A fruit seller sells bananas on a flooded street after torrential rains in Sylhet, Bangladesh.

Heavy rains have caused widespread flooding in parts of Bangladesh and India, leaving millions stranded and killing at least 57, officials said on Saturday.


In Bangladesh, about two million people have been left behind by the worst floods in the northeastern part of the country in nearly two decades.

At least 100 villages in Zakiganj have been flooded after floods from northeastern India broke through a large embankment on the Barak River, said Mosharaf Hosain, the government’s chief government administrator.

“About two million people have been blocked by the floods so far,” he told AFP, adding that at least 10 people had died this week.

Many parts of Bangladesh and neighboring regions of India are prone to flooding, and experts say climate change is increasing the likelihood of extreme weather events around the world.

Each additional degree of global warming increases the amount of water in the atmosphere by about seven percent, with inevitable effects on precipitation.

At least 47 people have died in India this week in days of floods, landslides and thunderstorms, according to local disaster management authorities.

In the state of Assam, which borders Bangladesh, at least 14 people have died in landslides and floods.

Authorities in Assam said on Saturday that more than 850,000 people in about 3,200 villages had been affected by floods caused by torrential rains that flooded parts of agricultural land and damaged thousands of homes.

Nearly 90,000 people have been relocated to state aid shelters as river water levels are high and large tracts of land remain under water in most areas.

West of Assam, at least 33 people were killed in the state of Bihar in thunderstorms on Thursday.

More than three dozen people were injured in the off-season, which damaged hundreds of hectares of standing crops and thousands of fruit trees.

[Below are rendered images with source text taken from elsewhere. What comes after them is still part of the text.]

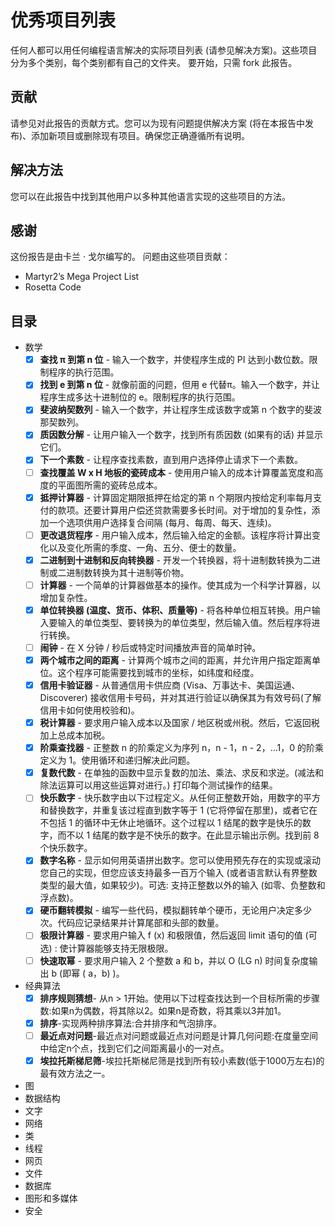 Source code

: # 优秀项目列表
任何人都可以用任何编程语言解决的实际项目列表 (请参见解决方案)。这些项目分为多个类别，每个类别都有自己的文件夹。
要开始，只需 fork 此报告。

## 贡献
请参见对此报告的贡献方式。您可以为现有问题提供解决方案 (将在本报告中发布)、添加新项目或删除现有项目。确保您正确遵循所有说明。

## 解决方法
您可以在此报告中找到其他用户以多种其他语言实现的这些项目的方法。

## 感谢
这份报告是由卡兰 · 戈尔编写的。
问题由这些项目贡献：
- Martyr2’s Mega Project List
- Rosetta Code

## 目录
- 数学
   - [x] **查找 π 到第 n 位** - 输入一个数字，并使程序生成的 PI 达到小数位数。限制程序的执行范围。
   - [x] **找到 e 到第 n 位** - 就像前面的问题，但用 e 代替π。输入一个数字，并让程序生成多达十进制位的 e。限制程序的执行范围。
   - [x] **斐波纳契数列** - 输入一个数字，并让程序生成该数字或第 n 个数字的斐波那契数列。
   - [x] **质因数分解** - 让用户输入一个数字，找到所有质因数 (如果有的话) 并显示它们。
   - [x] **下一个素数** - 让程序查找素数，直到用户选择停止请求下一个素数。
   - [ ] **查找覆盖 W x H 地板的瓷砖成本** - 使用用户输入的成本计算覆盖宽度和高度的平面图所需的瓷砖总成本。
   - [x] **抵押计算器** - 计算固定期限抵押在给定的第 n 个期限内按给定利率每月支付的款项。还要计算用户偿还贷款需要多长时间。对于增加的复杂性，添加一个选项供用户选择复合间隔 (每月、每周、每天、连续)。
   - [ ] **更改退货程序** - 用户输入成本，然后输入给定的金额。该程序将计算出变化以及变化所需的季度、一角、五分、便士的数量。
   - [x] **二进制到十进制和反向转换器** - 开发一个转换器，将十进制数转换为二进制或二进制数转换为其十进制等价物。
   - [ ] **计算器** - 一个简单的计算器做基本的操作。使其成为一个科学计算器，以增加复杂性。
   - [x] **单位转换器 (温度、货币、体积、质量等)** - 将各种单位相互转换。用户输入要输入的单位类型、要转换为的单位类型，然后输入值。然后程序将进行转换。
   - [ ] **闹钟** - 在 X 分钟 / 秒后或特定时间播放声音的简单时钟。
   - [x] **两个城市之间的距离** - 计算两个城市之间的距离，并允许用户指定距离单位。这个程序可能需要找到城市的坐标，如纬度和经度。
   - [x] **信用卡验证器** - 从普通信用卡供应商 (Visa、万事达卡、美国运通、Discoverer) 接收信用卡号码，并对其进行验证以确保其为有效号码(了解信用卡如何使用校验和)。
   - [x] **税计算器** - 要求用户输入成本以及国家 / 地区税或州税。然后，它返回税加上总成本加税。
   - [x] **阶乘查找器** - 正整数 n 的阶乘定义为序列 n，n - 1，n - 2，...1，0 的阶乘定义为 1。使用循环和递归解决此问题。
   - [x] **复数代数** - 在单独的函数中显示复数的加法、乘法、求反和求逆。(减法和除法运算可以用这些运算对进行。) 打印每个测试操作的结果。
   - [ ] **快乐数字** - 快乐数字由以下过程定义。从任何正整数开始，用数字的平方和替换数字，并重复该过程直到数字等于 1 (它将停留在那里)，或者它在不包括 1 的循环中无休止地循环。这个过程以 1 结尾的数字是快乐的数字，而不以 1 结尾的数字是不快乐的数字。在此显示输出示例。找到前 8 个快乐数字。
   - [x] **数字名称** - 显示如何用英语拼出数字。您可以使用预先存在的实现或滚动您自己的实现，但您应该支持最多一百万个输入 (或者语言默认有界整数类型的最大值，如果较少)。可选: 支持正整数以外的输入 (如零、负整数和浮点数)。
   - [x] **硬币翻转模拟** - 编写一些代码，模拟翻转单个硬币，无论用户决定多少次。代码应记录结果并计算尾部和头部的数量。
   - [ ] **极限计算器** - 要求用户输入 f (x) 和极限值，然后返回 limit 语句的值 (可选) : 使计算器能够支持无限极限。
   - [ ] **快速取幂** - 要求用户输入 2 个整数 a 和 b，并以 O (LG n) 时间复杂度输出 b (即幂 ( a，b) )。
- 经典算法
  - [x] **排序规则猜想**- 从n > 1开始。使用以下过程查找达到一个目标所需的步骤数:如果n为偶数，将其除以2。如果n是奇数，将其乘以3并加1。 
  - [x] **排序**-实现两种排序算法:合并排序和气泡排序。 
  - [ ] **最近点对问题**-最近点对问题或最近点对问题是计算几何问题:在度量空间中给定n个点，找到它们之间距离最小的一对点。 
  - [x] **埃拉托斯梯尼筛**-埃拉托斯梯尼筛是找到所有较小素数(低于1000万左右)的最有效方法之一。 
- 图
- 数据结构
- 文字
- 网络
- 类
- 线程
- 网页
- 文件
- 数据库
- 图形和多媒体
- 安全
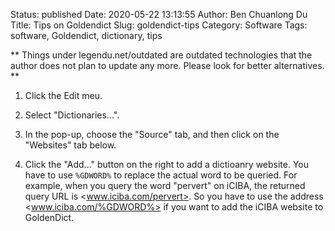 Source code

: Status: published
Date: 2020-05-22 13:13:55
Author: Ben Chuanlong Du
Title: Tips on Goldendict
Slug: goldendict-tips
Category: Software
Tags: software, Goldendict, dictionary, tips

**
Things under legendu.net/outdated are outdated technologies 
that the author does not plan to update any more. 
Please look for better alternatives.
**

1. Click the Edit meu.

2. Select "Dictionaries...".

3. In the pop-up, choose the "Source" tab,
    and then click on the "Websites" tab below.

4. Click the "Add..." button on the right to add a dictioanry website.
    You have to use `%GDWORD%` to replace the actual word to be queried.
    For example, 
    when you query the word "pervert" on iCIBA,
    the returned query URL is <www.iciba.com/pervert>.
    So you have to use the address <www.iciba.com/%GDWORD%> 
    if you want to add the iCIBA website to GoldenDict. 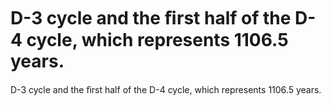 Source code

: # D-3 cycle and the ﬁrst half of the D-4 cycle, which represents 1106.5 years.

D-3 cycle and the ﬁrst half of the D-4 cycle, which represents 1106.5 years.
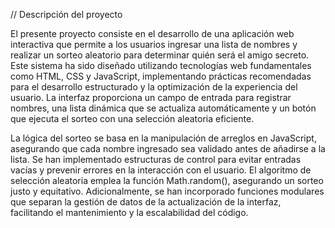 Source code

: // Descripción del proyecto

El presente proyecto consiste en el desarrollo de una aplicación web interactiva que permite a los usuarios ingresar una lista de nombres y realizar un sorteo aleatorio para determinar quién será el amigo secreto. Este sistema ha sido diseñado utilizando tecnologías web fundamentales como HTML, CSS y JavaScript, implementando prácticas recomendadas para el desarrollo estructurado y la optimización de la experiencia del usuario. La interfaz proporciona un campo de entrada para registrar nombres, una lista dinámica que se actualiza automáticamente y un botón que ejecuta el sorteo con una selección aleatoria eficiente.

La lógica del sorteo se basa en la manipulación de arreglos en JavaScript, asegurando que cada nombre ingresado sea validado antes de añadirse a la lista. Se han implementado estructuras de control para evitar entradas vacías y prevenir errores en la interacción con el usuario. El algoritmo de selección aleatoria emplea la función Math.random(), asegurando un sorteo justo y equitativo. Adicionalmente, se han incorporado funciones modulares que separan la gestión de datos de la actualización de la interfaz, facilitando el mantenimiento y la escalabilidad del código.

Bihar also suffered an intense heat wave this week, with temperatures reaching 40 degrees Celsius (104 degrees Fahrenheit).

“Blessing and Curse”

In Zakiganj, Bangladesh, people were spotted fishing on flooded roads, and some residents took their cattle to flood shelters.

Bus driver Shamim Ahmed, 50, told AFP: “My house is up to my waist. There is no drinking water, we collect rainwater.

“Rain is both a blessing and a curse for us now.”

All the furniture in Lalila Begum’s widow’s home was destroyed, she said, but she and her two daughters remained in place, hoping the waters would recede in a day or two.

“My two daughters and I put one bed on top of another and we live on it,” she said. “There is a shortage of food. We share the food of one person and one meal a day.”

The floodwaters have entered many parts of the city of Sylhet, the largest in the northeast, where another official told AFP that about 50,000 families have been without electricity for days.

Hossein, the chief administrator, said the floods were caused by both rain and water on the other side of the Assam border.

But officials said the broken embankment at the Zakiganj border could only be repaired once the water level dropped.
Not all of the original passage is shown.